*** Opening Dataset entries ***

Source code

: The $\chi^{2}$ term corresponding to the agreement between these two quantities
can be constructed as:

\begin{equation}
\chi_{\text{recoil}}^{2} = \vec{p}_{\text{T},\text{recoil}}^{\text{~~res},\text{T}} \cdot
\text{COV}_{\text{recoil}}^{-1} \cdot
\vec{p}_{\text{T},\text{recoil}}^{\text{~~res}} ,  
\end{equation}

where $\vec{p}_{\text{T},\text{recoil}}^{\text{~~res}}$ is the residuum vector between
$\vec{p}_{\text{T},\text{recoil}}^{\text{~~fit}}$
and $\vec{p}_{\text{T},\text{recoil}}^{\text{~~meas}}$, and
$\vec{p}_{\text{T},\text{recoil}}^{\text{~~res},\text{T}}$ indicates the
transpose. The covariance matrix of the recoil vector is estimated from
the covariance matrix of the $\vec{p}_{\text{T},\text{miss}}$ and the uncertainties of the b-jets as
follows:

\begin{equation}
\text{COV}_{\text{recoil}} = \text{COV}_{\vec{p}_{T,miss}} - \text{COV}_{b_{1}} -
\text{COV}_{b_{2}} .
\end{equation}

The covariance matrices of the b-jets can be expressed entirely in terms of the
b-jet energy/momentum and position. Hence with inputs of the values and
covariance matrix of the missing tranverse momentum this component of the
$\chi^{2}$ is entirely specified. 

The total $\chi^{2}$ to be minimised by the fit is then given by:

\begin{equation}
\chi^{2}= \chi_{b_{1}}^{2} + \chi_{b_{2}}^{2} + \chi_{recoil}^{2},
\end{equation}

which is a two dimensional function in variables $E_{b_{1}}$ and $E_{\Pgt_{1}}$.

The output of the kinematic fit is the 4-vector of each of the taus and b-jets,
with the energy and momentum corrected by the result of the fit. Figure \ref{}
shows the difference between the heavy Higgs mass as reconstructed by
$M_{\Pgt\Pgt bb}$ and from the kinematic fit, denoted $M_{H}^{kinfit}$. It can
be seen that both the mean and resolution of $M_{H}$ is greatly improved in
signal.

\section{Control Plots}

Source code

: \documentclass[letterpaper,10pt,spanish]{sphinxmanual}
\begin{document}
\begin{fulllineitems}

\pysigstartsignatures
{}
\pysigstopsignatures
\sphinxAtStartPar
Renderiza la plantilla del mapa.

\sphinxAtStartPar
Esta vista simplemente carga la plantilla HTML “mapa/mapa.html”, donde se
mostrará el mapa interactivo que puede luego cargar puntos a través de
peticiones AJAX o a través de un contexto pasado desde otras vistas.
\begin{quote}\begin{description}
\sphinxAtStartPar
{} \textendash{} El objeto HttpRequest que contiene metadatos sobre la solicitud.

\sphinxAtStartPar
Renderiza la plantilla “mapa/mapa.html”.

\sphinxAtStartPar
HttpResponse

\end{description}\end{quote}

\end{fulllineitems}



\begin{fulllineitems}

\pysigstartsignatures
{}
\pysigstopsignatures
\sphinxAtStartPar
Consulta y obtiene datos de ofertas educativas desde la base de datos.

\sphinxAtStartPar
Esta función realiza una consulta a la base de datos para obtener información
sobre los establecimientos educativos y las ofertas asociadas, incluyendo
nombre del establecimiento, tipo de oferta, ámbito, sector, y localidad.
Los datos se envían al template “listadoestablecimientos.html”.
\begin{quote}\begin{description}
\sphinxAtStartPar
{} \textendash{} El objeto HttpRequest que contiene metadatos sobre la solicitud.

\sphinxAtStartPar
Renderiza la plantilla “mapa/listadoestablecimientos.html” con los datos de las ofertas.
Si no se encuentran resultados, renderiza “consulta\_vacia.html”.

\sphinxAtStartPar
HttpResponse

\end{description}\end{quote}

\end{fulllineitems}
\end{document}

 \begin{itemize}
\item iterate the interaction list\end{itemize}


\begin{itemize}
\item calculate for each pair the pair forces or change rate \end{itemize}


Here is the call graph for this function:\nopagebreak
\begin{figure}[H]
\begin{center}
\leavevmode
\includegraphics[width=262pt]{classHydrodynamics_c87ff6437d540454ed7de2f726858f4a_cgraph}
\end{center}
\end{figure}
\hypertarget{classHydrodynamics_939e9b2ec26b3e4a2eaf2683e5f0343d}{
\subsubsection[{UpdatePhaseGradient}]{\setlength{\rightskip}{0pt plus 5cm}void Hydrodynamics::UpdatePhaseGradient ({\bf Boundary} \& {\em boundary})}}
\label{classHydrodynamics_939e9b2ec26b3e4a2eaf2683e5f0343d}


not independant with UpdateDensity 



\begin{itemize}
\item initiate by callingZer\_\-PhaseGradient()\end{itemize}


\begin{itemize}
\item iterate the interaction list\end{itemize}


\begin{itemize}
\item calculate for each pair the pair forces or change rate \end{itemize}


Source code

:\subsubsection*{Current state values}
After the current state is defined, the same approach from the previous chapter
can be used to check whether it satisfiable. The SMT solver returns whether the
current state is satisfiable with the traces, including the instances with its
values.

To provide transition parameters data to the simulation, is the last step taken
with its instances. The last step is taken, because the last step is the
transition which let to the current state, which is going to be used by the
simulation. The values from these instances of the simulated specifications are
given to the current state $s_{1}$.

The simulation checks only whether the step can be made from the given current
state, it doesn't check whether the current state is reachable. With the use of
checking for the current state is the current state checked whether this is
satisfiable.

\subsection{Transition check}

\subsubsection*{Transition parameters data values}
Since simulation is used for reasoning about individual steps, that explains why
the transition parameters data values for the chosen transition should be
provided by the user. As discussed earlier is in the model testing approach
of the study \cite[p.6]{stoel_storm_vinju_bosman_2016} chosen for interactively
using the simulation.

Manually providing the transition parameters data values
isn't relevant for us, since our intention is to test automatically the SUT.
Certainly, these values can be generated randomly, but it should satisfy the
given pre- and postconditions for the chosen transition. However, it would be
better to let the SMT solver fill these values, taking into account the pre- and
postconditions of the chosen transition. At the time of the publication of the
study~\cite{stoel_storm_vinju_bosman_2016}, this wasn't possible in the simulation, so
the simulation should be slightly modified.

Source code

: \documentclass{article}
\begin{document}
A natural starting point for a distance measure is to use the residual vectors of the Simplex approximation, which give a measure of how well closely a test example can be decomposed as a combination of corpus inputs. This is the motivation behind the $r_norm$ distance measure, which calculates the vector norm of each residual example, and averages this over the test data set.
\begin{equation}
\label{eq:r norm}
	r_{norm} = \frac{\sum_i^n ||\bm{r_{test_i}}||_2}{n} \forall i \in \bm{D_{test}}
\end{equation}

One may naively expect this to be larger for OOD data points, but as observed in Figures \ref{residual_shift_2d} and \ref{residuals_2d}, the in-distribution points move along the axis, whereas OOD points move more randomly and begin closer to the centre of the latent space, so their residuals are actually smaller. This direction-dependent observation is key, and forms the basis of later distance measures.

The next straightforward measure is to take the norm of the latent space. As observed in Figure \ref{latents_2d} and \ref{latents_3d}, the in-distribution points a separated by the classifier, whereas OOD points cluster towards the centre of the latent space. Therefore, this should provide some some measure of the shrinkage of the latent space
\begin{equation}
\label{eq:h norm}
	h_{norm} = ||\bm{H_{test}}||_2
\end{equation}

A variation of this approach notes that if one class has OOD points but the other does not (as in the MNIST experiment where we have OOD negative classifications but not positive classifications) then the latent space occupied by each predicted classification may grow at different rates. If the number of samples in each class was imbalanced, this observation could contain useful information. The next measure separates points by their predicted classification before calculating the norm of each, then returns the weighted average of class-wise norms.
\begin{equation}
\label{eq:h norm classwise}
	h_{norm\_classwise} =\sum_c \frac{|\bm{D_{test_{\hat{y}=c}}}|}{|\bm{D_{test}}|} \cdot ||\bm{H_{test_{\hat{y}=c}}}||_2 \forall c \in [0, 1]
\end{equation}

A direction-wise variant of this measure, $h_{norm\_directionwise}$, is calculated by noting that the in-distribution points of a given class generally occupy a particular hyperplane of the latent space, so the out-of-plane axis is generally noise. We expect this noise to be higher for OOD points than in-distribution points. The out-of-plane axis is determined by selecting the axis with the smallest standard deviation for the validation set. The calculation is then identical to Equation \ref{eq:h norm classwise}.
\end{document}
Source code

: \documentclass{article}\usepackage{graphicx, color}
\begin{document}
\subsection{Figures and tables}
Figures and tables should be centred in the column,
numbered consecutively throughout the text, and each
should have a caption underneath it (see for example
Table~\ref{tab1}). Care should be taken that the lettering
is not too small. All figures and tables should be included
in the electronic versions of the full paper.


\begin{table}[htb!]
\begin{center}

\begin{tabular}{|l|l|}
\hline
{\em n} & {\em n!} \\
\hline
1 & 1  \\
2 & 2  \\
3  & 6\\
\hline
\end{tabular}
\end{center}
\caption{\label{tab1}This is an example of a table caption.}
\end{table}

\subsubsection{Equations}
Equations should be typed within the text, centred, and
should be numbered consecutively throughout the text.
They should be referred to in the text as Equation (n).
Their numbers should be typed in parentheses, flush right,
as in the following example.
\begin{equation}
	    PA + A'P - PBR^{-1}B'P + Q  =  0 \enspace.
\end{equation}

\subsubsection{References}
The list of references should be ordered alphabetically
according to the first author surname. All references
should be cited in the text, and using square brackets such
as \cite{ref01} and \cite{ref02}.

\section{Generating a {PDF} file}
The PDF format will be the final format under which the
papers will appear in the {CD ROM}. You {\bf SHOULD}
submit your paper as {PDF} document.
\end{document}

*** Closing Dataset entries ***

Among the entries above, find every line holding "values" and copy it.

b-jet energy/momentum and position. Hence with inputs of the values and
:\subsubsection*{Current state values}
values.
simulation. The values from these instances of the simulated specifications are
\subsubsection*{Transition parameters data values}
the transition parameters data values for the chosen transition should be
Manually providing the transition parameters data values
Certainly, these values can be generated randomly, but it should satisfy the
better to let the SMT solver fill these values, taking into account the pre- and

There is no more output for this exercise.